The case can not go on until that important question is settled. There is argument on both sides. The client looks anxious. The jury sit and wonder what that phrase of "the delay of the law" may mean. Finally a bright idea occurs to the lawyer.

"I move to amend, your Honor, so as to include the elbow." The other side looks shocked and disgusted. "What, move to amend in such a casual way as that. The pleading is a serious thing. It has been sworn to, you may not amend a sworn statement in that offhand way." The judge says that he will allow the amendment but if the other side is surprised he will grant an adjournment of the trial to another day. The other side says, "Pardon me a moment until I consult with my client." The judge smiles. The lawyer goes over to his client and the client says, "For goodness' sake don't adjourn. I've broken up my business for a week to come here now; what's all this fuss about pleadings; let's get on with the case." The lawyer returns to the bar. "We have decided to proceed."

"Amendment allowed," says the judge. The witness now tells about hurting his elbow.

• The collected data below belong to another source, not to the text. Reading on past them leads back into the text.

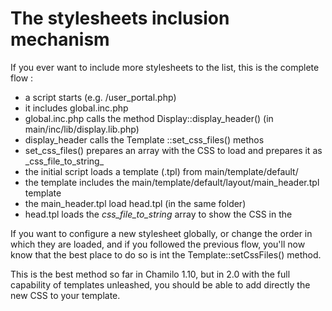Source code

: # The stylesheets inclusion mechanism

If you ever want to include more stylesheets to the list, this is the complete flow :

* a script starts \(e.g. /user\_portal.php\)
* it includes global.inc.php
* global.inc.php calls the method Display::display\_header\(\) \(in main/inc/lib/display.lib.php\)
* display\_header calls the Template ::set\_css\_files\(\) methos
* set_css\_files\(\) prepares an array with the CSS to load and prepares it as \_css\_file\_to\_string_
* the initial script loads a template \(.tpl\) from main/template/default/
* the template includes the main/template/default/layout/main\_header.tpl template
* the main\_header.tpl load head.tpl \(in the same folder\)
* head.tpl loads the _css\_file\_to\_string_ array to show the CSS in the

If you want to configure a new stylesheet globally, or change the order in which they are loaded, and if you followed the previous flow, you'll now know that the best place to do so is int the Template::setCssFiles\(\) method.

This is the best method so far in Chamilo 1.10, but in 2.0 with the full capability of templates unleashed, you should be able to add directly the new CSS to your template.

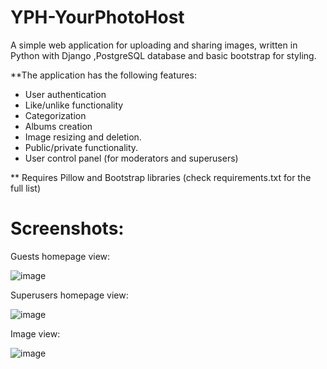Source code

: # YPH-YourPhotoHost
A simple web application for uploading and sharing images, written in Python with Django ,PostgreSQL database and basic bootstrap for styling. 


**The application has the following features: 
- User authentication 
- Like/unlike functionality
- Categorization
- Albums creation
- Image resizing and deletion.
- Public/private functionality.
- User control panel (for moderators and superusers)

** Requires Pillow and Bootstrap libraries (check requirements.txt for the full list)


# Screenshots:
Guests homepage view:

![image](https://github.com/MurtadaAhmed/YPH-YourPhotoHost/assets/108568451/9dbb721a-2e6a-47a2-a3ae-52108b4afda7)

Superusers homepage view:

![image](https://github.com/MurtadaAhmed/YPH-YourPhotoHost/assets/108568451/fee9291c-2bf1-4b36-ae48-964381556e76)

Image view:

![image](https://github.com/MurtadaAhmed/YPH-YourPhotoHost/assets/108568451/4bb9cc38-06e6-41ef-af10-629307f414ef)

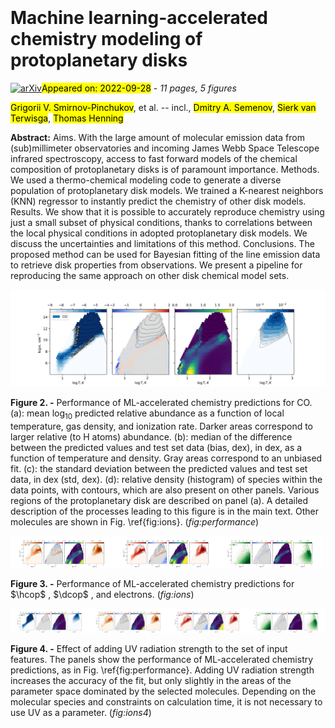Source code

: <div class="macros" style="visibility:hidden;">
$\newcommand{\ensuremath}{}$
$\newcommand{\xspace}{}$
$\newcommand{\object}[1]{\texttt{#1}}$
$\newcommand{\farcs}{{.}''}$
$\newcommand{\farcm}{{.}'}$
$\newcommand{\arcsec}{''}$
$\newcommand{\arcmin}{'}$
$\newcommand{\ion}[2]{#1#2}$
$\newcommand{\textsc}[1]{\textrm{#1}}$
$\newcommand{\hl}[1]{\textrm{#1}}$
$\newcommand{\hcop}[0]{HCO^+}$
$\newcommand{\dcop}[0]{DCO^+}$
$\newcommand{\hncop}[0]{H^{13}CO^+}$
$\newcommand{\electr}[0]{e^-}$
$\newcommand{\co}[0]{CO}$
$\newcommand{\ico}[0]{^{13}CO}$
$\newcommand{\cio}[0]{C^{18}O}$</div>

<div class="macros" style="visibility:hidden;">
$\newcommand{$\ensuremath$}{}$
$\newcommand{$\xspace$}{}$
$\newcommand{$\object$}[1]{\texttt{#1}}$
$\newcommand{$\farcs$}{{.}''}$
$\newcommand{$\farcm$}{{.}'}$
$\newcommand{$\arcsec$}{''}$
$\newcommand{$\arcmin$}{'}$
$\newcommand{$\ion$}[2]{#1#2}$
$\newcommand{$\textsc$}[1]{\textrm{#1}}$
$\newcommand{$\hl$}[1]{\textrm{#1}}$
$\newcommand{$\hcop$}[0]{HCO^+}$
$\newcommand{$\dcop$}[0]{DCO^+}$
$\newcommand{$\hncop$}[0]{H^{13}CO^+}$
$\newcommand{$\electr$}[0]{e^-}$
$\newcommand{$\co$}[0]{CO}$
$\newcommand{$\ico$}[0]{^{13}CO}$
$\newcommand{$\cio$}[0]{C^{18}O}$</div>



<div id="title">

# Machine learning-accelerated chemistry modeling of protoplanetary disks

</div>
<div id="comments">

[![arXiv](https://img.shields.io/badge/arXiv-2209.13336-b31b1b.svg)](https://arxiv.org/abs/2209.13336)<mark>Appeared on: 2022-09-28</mark> - _11 pages, 5 figures_

</div>
<div id="authors">

<mark>Grigorii V. Smirnov-Pinchukov</mark>, et al. -- incl., <mark>Dmitry A. Semenov</mark>, <mark>Sierk van Terwisga</mark>, <mark>Thomas Henning</mark>

</div>
<div id="abstract">

**Abstract:** Aims. With the large amount of molecular emission data from (sub)millimeter observatories and incoming James Webb Space Telescope infrared spectroscopy, access to fast forward models of the chemical composition of protoplanetary disks is of paramount importance. Methods. We used a thermo-chemical modeling code to generate a diverse population of protoplanetary disk models. We trained a K-nearest neighbors (KNN) regressor to instantly predict the chemistry of other disk models. Results. We show that it is possible to accurately reproduce chemistry using just a small subset of physical conditions, thanks to correlations between the local physical conditions in adopted protoplanetary disk models. We discuss the uncertainties and limitations of this method. Conclusions. The proposed method can be used for Bayesian fitting of the line emission data to retrieve disk properties from observations. We present a pipeline for reproducing the same approach on other disk chemical model sets. 

</div>

<div id="div_fig1">

<img src="tmp_2209.13336/./figs/formilium_3par/explanation.png" alt="Fig2" width="100%"/>

**Figure 2. -** Performance of ML-accelerated chemistry predictions for CO. (a): mean $\log_{10}$ predicted relative abundance as a function of local temperature, gas density, and ionization rate. Darker areas correspond to larger relative (to H atoms) abundance. (b): median of the difference between the predicted values and test set data (bias, dex), in dex, as a function of temperature and density. Gray areas correspond to an unbiased fit. (c): the standard deviation between the predicted values and test set data, in dex (std, dex). (d): relative density (histogram) of species within the data points, with contours, which are also present on other panels. Various regions of the protoplanetary disk are described on panel (a). A detailed description of the processes leading to this figure is in the main text. Other molecules are shown in Fig. \ref{fig:ions}. (*fig:performance*)

</div>
<div id="div_fig2">

<img src="tmp_2209.13336/./figs/formilium_3par/HCO+_2d.png" alt="Fig3.1" width="33%"/><img src="tmp_2209.13336/./figs/formilium_3par/DCO+_2d.png" alt="Fig3.2" width="33%"/><img src="tmp_2209.13336/./figs/formilium_3par/e-_2d.png" alt="Fig3.3" width="33%"/>

**Figure 3. -** Performance of ML-accelerated chemistry predictions for $\hcop$ , $\dcop$ , and electrons. (*fig:ions*)

</div>
<div id="div_fig3">

<img src="tmp_2209.13336/./figs/formilium_4par/CO_2d.png" alt="Fig4.1" width="25%"/><img src="tmp_2209.13336/./figs/formilium_4par/HCO+_2d.png" alt="Fig4.2" width="25%"/><img src="tmp_2209.13336/./figs/formilium_4par/DCO+_2d.png" alt="Fig4.3" width="25%"/><img src="tmp_2209.13336/./figs/formilium_4par/e-_2d.png" alt="Fig4.4" width="25%"/>

**Figure 4. -** Effect of adding UV radiation strength to the set of input features. The panels show the performance of ML-accelerated chemistry predictions, as in Fig. \ref{fig:performance}. Adding UV radiation strength increases the accuracy of the fit, but only slightly in the areas of the parameter space dominated by the selected molecules. Depending on the molecular species and constraints on calculation time, it is not necessary to use UV as a parameter. (*fig:ions4*)

</div>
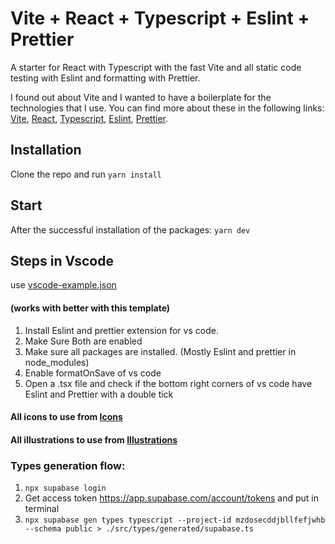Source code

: # Vite + React + Typescript + Eslint + Prettier

A starter for React with Typescript with the fast Vite and all static code testing with Eslint and formatting with Prettier.

I found out about Vite and I wanted to have a boilerplate for the technologies that I use. You can find more about these in the following links: [Vite](https://github.com/vitejs/vite), [React](https://reactjs.org/), [Typescript](https://www.typescriptlang.org/), [Eslint](https://eslint.org/), [Prettier](https://prettier.io/).

## Installation

Clone the repo and run `yarn install`

## Start

After the successful installation of the packages: `yarn dev`

## Steps in Vscode

use [vscode-example.json](vscode-example.json)

#### (works with better with this template)

1. Install Eslint and prettier extension for vs code.
2. Make Sure Both are enabled
3. Make sure all packages are installed. (Mostly Eslint and prettier in node_modules)
4. Enable formatOnSave of vs code
5. Open a .tsx file and check if the bottom right corners of vs code have Eslint and Prettier with a double tick

#### All icons to use from [Icons](https://tabler-icons.io/)

#### All illustrations to use from [Illustrations](https://undraw.co/illustrations)

### Types generation flow:

1. `npx supabase login`
2. Get access token https://app.supabase.com/account/tokens and put in terminal
3. `npx supabase gen types typescript --project-id mzdosecddjbllfefjwhb --schema public > ./src/types/generated/supabase.ts`
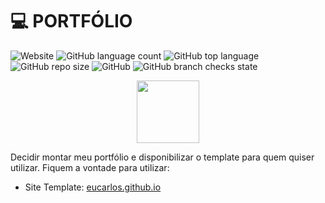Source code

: # 💻 PORTFÓLIO
![Website](https://img.shields.io/website?down_color=blue&down_message=off&label=site&up_color=red&up_message=on&url=http%3A%2F%2Fcarlosalves.vercel.app%2F) ![GitHub language count](https://img.shields.io/github/languages/count/eucarlos/Projeto-Portfolio) ![GitHub top language](https://img.shields.io/github/languages/top/eucarlos/Projeto-Portfolio?color=orange) ![GitHub repo size](https://img.shields.io/github/repo-size/eucarlos/Projeto-Portfolio?color=yellow) ![GitHub](https://img.shields.io/github/license/eucarlos/Projeto-Portfolio) ![GitHub branch checks state](https://img.shields.io/github/checks-status/eucarlos/Projeto-Portfolio/master)

<p align="center"><img width="100" src="https://i.pinimg.com/originals/cf/6a/38/cf6a3872dd21637a42594ca709769705.gif"></p>

Decidir montar meu portfólio e disponibilizar o template para quem quiser utilizar. Fiquem a vontade para utilizar:
 - Site Template: [eucarlos.github.io](https://eucarlos.github.io/Projeto-Portfolio/)
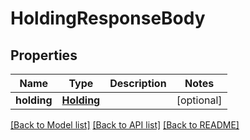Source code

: # HoldingResponseBody

## Properties
Name | Type | Description | Notes
------------ | ------------- | ------------- | -------------
**holding** | [**Holding**](Holding.md) |  | [optional] 

[[Back to Model list]](../README.md#documentation-for-models) [[Back to API list]](../README.md#documentation-for-api-endpoints) [[Back to README]](../README.md)


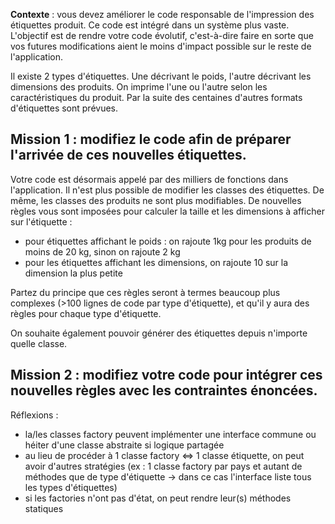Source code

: **Contexte** : vous devez améliorer le code responsable de l'impression des étiquettes produit. Ce code est intégré dans un système plus vaste. L'objectif est de rendre votre code évolutif, c'est-à-dire faire en sorte que vos futures modifications aient le moins d'impact possible sur le reste de l'application.

Il existe 2 types d'étiquettes. Une décrivant le poids, l'autre décrivant les dimensions des produits. On imprime l'une ou l'autre selon les caractéristiques du produit. Par la suite des centaines d'autres formats d'étiquettes sont prévues.

## **Mission 1** : modifiez le code afin de préparer l'arrivée de ces nouvelles étiquettes.

Votre code est désormais appelé par des milliers de fonctions dans l'application. Il n'est plus possible de modifier les classes des étiquettes. De même, les classes des produits ne sont plus modifiables.
De nouvelles règles vous sont imposées pour calculer la taille et les dimensions à afficher sur l'étiquette :
- pour étiquettes affichant le poids : on rajoute 1kg pour les produits de moins de 20 kg, sinon on rajoute 2 kg
- pour les étiquettes affichant les dimensions, on rajoute 10 sur la dimension la plus petite

Partez du principe que ces règles seront à termes beaucoup plus complexes (>100 lignes de code par type d'étiquette), et qu'il y aura des règles pour chaque type d'étiquette.

On souhaite également pouvoir générer des étiquettes depuis n'importe quelle classe.

## **Mission 2** : modifiez votre code pour intégrer ces nouvelles règles avec les contraintes énoncées.


Réflexions :
- la/les classes factory peuvent implémenter une interface commune ou héiter d'une classe abstraite si logique partagée
- au lieu de procéder à 1 classe factory <=> 1 classe étiquette, on peut avoir d'autres stratégies (ex : 1 classe factory par pays et autant de méthodes que de type d'étiquette -> dans ce cas l'interface liste tous les types d'étiquettes)
- si les factories n'ont pas d'état, on peut rendre leur(s) méthodes statiques

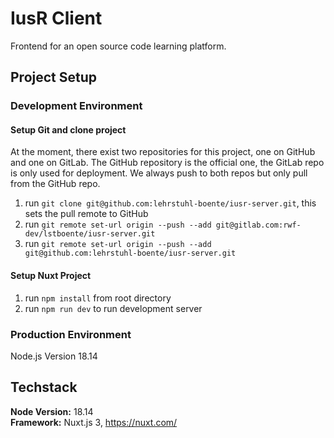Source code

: # IusR Client

Frontend for an open source code learning platform.

## Project Setup

### Development Environment

#### Setup Git and clone project

At the moment, there exist two repositories for this project, one on GitHub and one on GitLab. The GitHub repository is the official one, the GitLab repo is only used for deployment. We always push to both repos but only pull from the GitHub repo.

1. run `git clone git@github.com:lehrstuhl-boente/iusr-server.git`, this sets the pull remote to GitHub
2. run `git remote set-url origin --push --add git@gitlab.com:rwf-dev/lstboente/iusr-server.git`
3. run `git remote set-url origin --push --add git@github.com:lehrstuhl-boente/iusr-server.git`

#### Setup Nuxt Project

1. run `npm install` from root directory
2. run `npm run dev` to run development server

### Production Environment

Node.js Version 18.14

####

## Techstack

**Node Version:** 18.14  
**Framework:** Nuxt.js 3, https://nuxt.com/
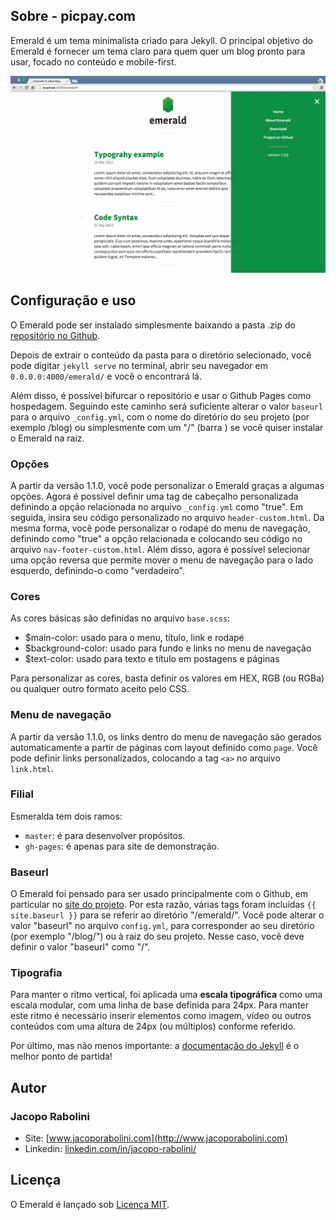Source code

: ## Sobre - picpay.com
Emerald é um tema minimalista criado para Jekyll. O principal objetivo do Emerald é fornecer um tema claro para quem quer um blog pronto para usar, focado no conteúdo e mobile-first.

![Esmeralda](/img/Emerald01.png "Esmeralda")

## Configuração e uso
O Emerald pode ser instalado simplesmente baixando a pasta .zip do [repositório no Github](https://github.com/KingFelix/emerald/archive/master.zip).

Depois de extrair o conteúdo da pasta para o diretório selecionado, você pode digitar ``jekyll serve`` no terminal, abrir seu navegador em ``0.0.0.0:4000/emerald/`` e você o encontrará lá.

Além disso, é possível bifurcar o repositório e usar o Github Pages como hospedagem. Seguindo este caminho será suficiente alterar o valor ``baseurl`` para o arquivo ``_config.yml``, com o nome do diretório do seu projeto (por exemplo /blog) ou simplesmente com um "/" (barra ) se você quiser instalar o Emerald na raiz.

### Opções
A partir da versão 1.1.0, você pode personalizar o Emerald graças a algumas opções. Agora é possível definir uma tag de cabeçalho personalizada definindo a opção relacionada no arquivo ``_config.yml`` como "true". Em seguida, insira seu código personalizado no arquivo ``header-custom.html``.
Da mesma forma, você pode personalizar o rodapé do menu de navegação, definindo como "true" a opção relacionada e colocando seu código no arquivo ``nav-footer-custom.html``.
Além disso, agora é possível selecionar uma opção reversa que permite mover o menu de navegação para o lado esquerdo, definindo-o como "verdadeiro".

### Cores
As cores básicas são definidas no arquivo ``base.scss``:
- $main-color: usado para o menu, título, link e rodapé
- $background-color: usado para fundo e links no menu de navegação
- $text-color: usado para texto e título em postagens e páginas

Para personalizar as cores, basta definir os valores em HEX, RGB (ou RGBa) ou qualquer outro formato aceito pelo CSS.

### Menu de navegação
A partir da versão 1.1.0, os links dentro do menu de navegação são gerados automaticamente a partir de páginas com layout definido como ``page``.
Você pode definir links personalizados, colocando a tag ``<a>`` no arquivo ``link.html``.

### Filial
Esmeralda tem dois ramos:
- ``master``: é para desenvolver propósitos.
- ``gh-pages``: é apenas para site de demonstração.  

### Baseurl
O Emerald foi pensado para ser usado principalmente com o Github, em particular no [site do projeto](https://pages.github.com/). Por esta razão, várias tags foram incluídas ``{{ site.baseurl }}`` para se referir ao diretório "/emerald/".
Você pode alterar o valor "baseurl" no arquivo ``config.yml``, para corresponder ao seu diretório (por exemplo "/blog/") ou à raiz do seu projeto. Nesse caso, você deve definir o valor "baseurl" como "/".

### Tipografia
Para manter o ritmo vertical, foi aplicada uma **escala tipográfica** como uma escala modular, com uma linha de base definida para 24px. Para manter este ritmo é necessário inserir elementos como imagem, vídeo ou outros conteúdos com uma altura de 24px (ou múltiplos) conforme referido.

Por último, mas não menos importante: a [documentação do Jekyll](http://jekyllrb.com) é o melhor ponto de partida!

## Autor

### Jacopo Rabolini

- Site: [www.jacoporabolini.com](http://www.jacoporabolini.com)
- Linkedin: [linkedin.com/in/jacopo-rabolini/](https://www.linkedin.com/in/jacopo-rabolini/)

## Licença
O Emerald é lançado sob [Licença MIT](license.md).
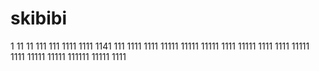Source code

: # skibibi
1
11
11
111
111
1111
1111
1141
111
1111
1111
11111
11111
11111
1111
11111
1111
1111
11111
1111
11111
11111
111111
11111
1111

The preparation of a case goes on behind the scenes and before the drama begins. The attempts to rehearse are piece-meal. First one witness is seen, then another, their stories are told, their statements are taken, and they are drilled in their parts. They are told as to what facts they must testify. In one large company that has a quantity of damage suits, there is said to be a school for witnesses where there are dress rehearsals and they are taught how to behave in court.

The greatest farce that occurs in the court-room is the part of preparation that is involved in getting a case on for trial. There being no limit to the time to examine witnesses, to hear arguments, to listen to objections, it is said to be impossible to tell how long a case is going to take. Consequently the calendar having been called, the cases following are answered ready, by office-boys with no expectation of their being immediately reached.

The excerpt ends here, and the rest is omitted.